On kids asking why and cruel interrogation techniques


A number of months ago, Addison began asking "why?" The word started popping up around the same time that Addison began asking questions about death. And then the two combined into questions about the whys of death. Frankly, it took us by surprise, as our toddler's primary preoccupation up until that point was sneaking up and shouting "Pickleweasel!" gleefully into someone's ear. I kept having to say to her, "Um, let's go talk to mom about that."



For a while -- a very short while -- Addison released her "why" questions in short, singular moments of curiosity. "Why Buzz Yiteyear arm fall off?" Or "Why it dark outside?" She'd follow any answer with a subdued, "Oh," and we'd move on. It was as though she was just tentatively testing the word, like a finger held up briefly to ascertain the direction of the wind. But that didn't last for long. "Why?" has now overtaken "No!" as the most repeated word in our household (though sometimes she combines the two). At first that seemed like a good thing. Yay for inquisitive young minds, right? But what was once a slow-pitched query, a single adorable moment of our child making her first teleological leap towards finding meaning, very suddenly became a rapid-fire, machine-gun-like interrogation that stretched my own adult comprehension of the world to its breaking point. Sure, I know why the sky is blue. Molecules . . . blah, blah, scattering blue light more than red, blah blah.
But why? 
But why? 
But why?
My understanding of most things can stand up to about three or four whys before it breaks down. I can only get so far before it becomes quite apparent just how limited and superficial my own knowledge of the world is, and this, of course, causes me to start circling back on my original explanation, repeating the same ideas, just slightly re-arranged. It's as though my two-year-old has become the "bad" cop, asking me question after question, intent on finding the flaw in my story, trying to catch me in a lie.

I think she's trying to break me.

I am frequently tempted to fall back on the cliche bad-parenting expression, "Because I said so." In terms of offering useful information to my daughter, it's no different than saying, "It just is, now stop asking me questions," but the added benefit is that it would set me up to be the master of my domain, as opposed to some clueless dude just passing through.
Her: Why is the sky blue, daddy?
Me: Because I said so, kiddo. 
Her: Wow.
And then of course she'd start asking me to change the color to pink and purple and I could seal the deal on the whole fraud by waiting until around 5:00 pm to take her outside to see my handiwork.

Part of the reason that it's so exhausting to navigate the repeated "why" question is that I usually try to do a really good job answering the first time. I perform a quick silent evaluation of my daughter's maturity level, and I try to craft a response as simply and elegantly as I can, doing my best to avoid the little cheats of inaccuracy that are sometimes so tempting.

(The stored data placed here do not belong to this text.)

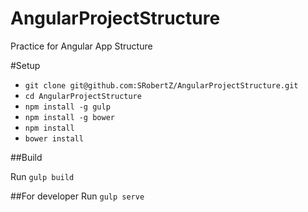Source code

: # AngularProjectStructure
Practice for Angular App Structure

#Setup
- `git clone git@github.com:SRobertZ/AngularProjectStructure.git`
- `cd AngularProjectStructure`
- `npm install -g gulp`
- `npm install -g bower`
- `npm install`
- `bower install`

##Build

Run `gulp build`

##For developer
Run `gulp serve`

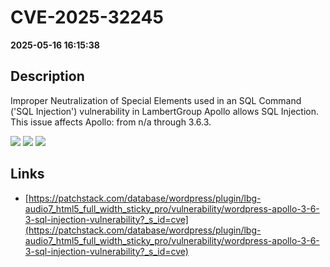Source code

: # CVE-2025-32245

**2025-05-16 16:15:38**

## Description
Improper Neutralization of Special Elements used in an SQL Command ('SQL Injection') vulnerability in LambertGroup Apollo allows SQL Injection. This issue affects Apollo: from n/a through 3.6.3.

![](https://img.shields.io/static/v1?label=Score&message=8.5&color=red)
![](https://img.shields.io/static/v1?label=Severity&message=HIGH&color=red)
![](https://img.shields.io/static/v1?label=CWE&message=SQL&color=green)

## Links
- [https://patchstack.com/database/wordpress/plugin/lbg-audio7_html5_full_width_sticky_pro/vulnerability/wordpress-apollo-3-6-3-sql-injection-vulnerability?_s_id=cve](https://patchstack.com/database/wordpress/plugin/lbg-audio7_html5_full_width_sticky_pro/vulnerability/wordpress-apollo-3-6-3-sql-injection-vulnerability?_s_id=cve)
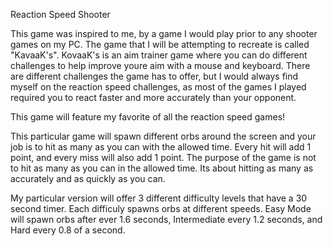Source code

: Reaction Speed Shooter

This game was inspired to me, by a game I would play prior to any shooter games on my PC. The game that I will be attempting to recreate is called "KavaaK's". KovaaK's is an aim trainer game where you can do different challenges to help improve youre aim with a mouse and keyboard. There are different challenges the game has to offer, but I would always find myself on the reaction speed challenges, as most of the games I played required you to react faster and more accurately than your opponent.

This game will feature my favorite of all the reaction speed games!

This particular game will spawn different orbs around the screen and your job is to hit as many as you can with the allowed time. Every hit will add 1 point, and every miss will also add 1 point. The purpose of the game is not to hit as many as you can in the allowed time. Its about hitting as many as accurately and as quickly as you can.

My particular version will offer 3 different difficulty levels that have a 30 second timer. Each difficuly spawns orbs at different speeds. Easy Mode will spawn orbs after ever 1.6 seconds, Intermediate every 1.2 seconds, and Hard every 0.8 of a second.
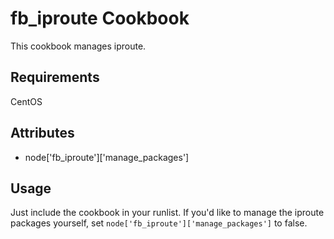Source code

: fb_iproute Cookbook
=================
This cookbook manages iproute.

Requirements
------------
CentOS

Attributes
----------
* node['fb_iproute']['manage_packages']

Usage
-----
Just include the cookbook in your runlist. If you'd like to manage the iproute
packages yourself, set `node['fb_iproute']['manage_packages']` to false.
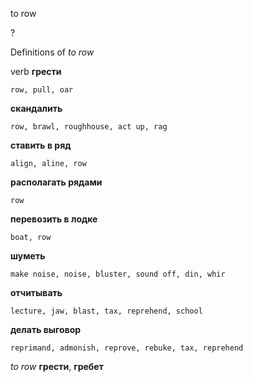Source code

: to row

?


Definitions of _to row_

verb
**грести**

    row, pull, oar
**скандалить**

    row, brawl, roughhouse, act up, rag
**ставить в ряд**

    align, aline, row
**располагать рядами**

    row
**перевозить в лодке**

    boat, row
**шуметь**

    make noise, noise, bluster, sound off, din, whir
**отчитывать**

    lecture, jaw, blast, tax, reprehend, school
**делать выговор**

    reprimand, admonish, reprove, rebuke, tax, reprehend

_to row_
**грести**, **гребет**
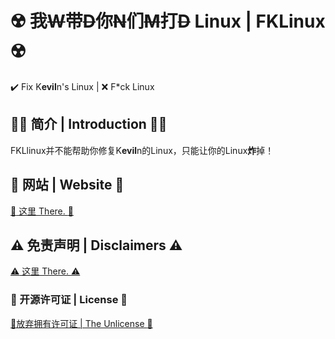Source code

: # :radioactive: 我~~W~~带~~D~~你~~N~~们~~M~~打~~D~~ Linux | FKLinux :radioactive:
:heavy_check_mark: Fix K**evil**n's Linux  | :x:  F\*ck Linux

## :rainbow_flag: 简介 | Introduction :rainbow_flag:
FKLlinux并不能帮助你修复K**evil**n的Linux，只能让你的Linux**炸**掉！

## :no_entry_sign: 网站 | Website :no_entry_sign:
[:no_entry_sign: 这里 There. :no_entry_sign:](http://phihelp.github.io/FKLinux)

## :warning: 免责声明 | Disclaimers :warning:
[:warning: 这里 There. :warning:](./DISCLAIMERS.md)

### :scroll: 开源许可证 | License :scroll:
[:scroll:放弃拥有许可证 | The Unlicense :scroll:](./LICENSE)
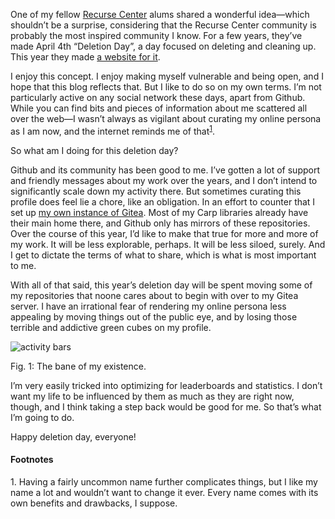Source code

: One of my fellow [Recurse Center](https://recurse.com/) alums shared a
wonderful idea—which shouldn’t be a surprise, considering that the Recurse
Center community is probably the most inspired community I know. For a few
years, they’ve made April 4th “Deletion Day”, a day focused on deleting and
cleaning up. This year they made [a website for it](https://deletionday.com/).

I enjoy this concept. I enjoy making myself vulnerable and being open, and I
hope that this blog reflects that. But I like to do so on my own terms. I’m not
particularly active on any social network these days, apart from Github. While
you can find bits and pieces of information about me scattered all over the
web—I wasn’t always as vigilant about curating my online persona as I am now,
and the internet reminds me of that<sup><a href="#1">1</a></sup>.

So what am I doing for this deletion day?

Github and its community has been good to me. I’ve gotten a lot of support and
friendly messages about my work over the years, and I don’t intend to
significantly scale down my activity there. But sometimes curating this profile
does feel lie a chore, like an obligation. In an effort to counter that I set
up [my own instance of Gitea](https://veitheller.de/git). Most of my Carp
libraries already have their main home there, and Github only has mirrors of
these repositories. Over the course of this year, I’d like to make that true
for more and more of my work. It will be less explorable, perhaps. It will be
less siloed, surely. And I get to dictate the terms of what to share, which is
what is most important to me.

With all of that said, this year’s deletion day will be spent moving some of
my repositories that noone cares about to begin with over to my Gitea server.
I have an irrational fear of rendering my online persona less appealing by
moving things out of the public eye, and by losing those terrible and addictive
green cubes on my profile.

![activity bars](https://veitheller.de/static/activity.png)

<div class="figure-label">Fig. 1: The bane of my existence.</div>

I’m very easily tricked into optimizing for leaderboards and statistics. I
don’t want my life to be influenced by them as much as they are right now,
though, and I think taking a step back would be good for me. So that’s what
I’m going to do.

Happy deletion day, everyone!

#### Footnotes

<span id="1">1.</span> Having a fairly uncommon name further complicates things,
                       but I like my name a lot and wouldn’t want to change it
                       ever. Every name comes with its own benefits and
                       drawbacks, I suppose.

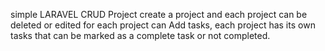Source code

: simple LARAVEL CRUD Project
create a project and each project can be deleted or edited
for each project can Add tasks,
each project has its own tasks that can be marked as a complete task or not completed.
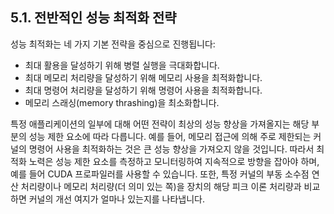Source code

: ## 5.1. 전반적인 성능 최적화 전략

성능 최적화는 네 가지 기본 전략을 중심으로 진행됩니다:

- 최대 활용을 달성하기 위해 병렬 실행을 극대화합니다.
- 최대 메모리 처리량을 달성하기 위해 메모리 사용을 최적화합니다.
- 최대 명령어 처리량을 달성하기 위해 명령어 사용을 최적화합니다.
- 메모리 스래싱(memory thrashing)을 최소화합니다.

특정 애플리케이션의 일부에 대해 어떤 전략이 최상의 성능 향상을 가져올지는 해당 부분의 성능 제한 요소에 따라 다릅니다. 예를 들어, 메모리 접근에 의해 주로 제한되는 커널의 명령어 사용을 최적화하는 것은 큰 성능 향상을 가져오지 않을 것입니다. 따라서 최적화 노력은 성능 제한 요소를 측정하고 모니터링하여 지속적으로 방향을 잡아야 하며, 예를 들어 CUDA 프로파일러를 사용할 수 있습니다. 또한, 특정 커널의 부동 소수점 연산 처리량이나 메모리 처리량(더 의미 있는 쪽)을 장치의 해당 피크 이론 처리량과 비교하면 커널의 개선 여지가 얼마나 있는지를 나타냅니다.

It'll probably be a dilemma when she starts asking about physical science and I find myself torn between offering the easier Newtonian paradigm or the more complete relativistic one. I can imagine her coming home after a high school physics class and shouting at me indignantly, "You lied to me!"

Within the first couple attempts of answering my daughter's "but why?" I usually hit the best answer I'm capable of producing. Everything after that is an exercise in diminishing returns as I approach the asymptote that marks the limit of my understanding. With each new "why?" I try to force a new summarization, a different one. My flagging powers of interpretation and reduction and holistic vision are swiftly consumed by each new permutation, and it isn't long before my answers lack the "elegant simplicity" I strive for. By about the seventeenth "why" I am mostly just making snarky nihilistic comments about the universe for my own juvenile amusement.

Like other kinds of fitness, I assume that lots of practice and a concerted effort at improvement will help to postpone the "explanation fatigue" that sets in so quickly for me. I also eagerly anticipate the day that Addison's conversational skills extend beyond asking "why" as many times in a row as my sanity will allow.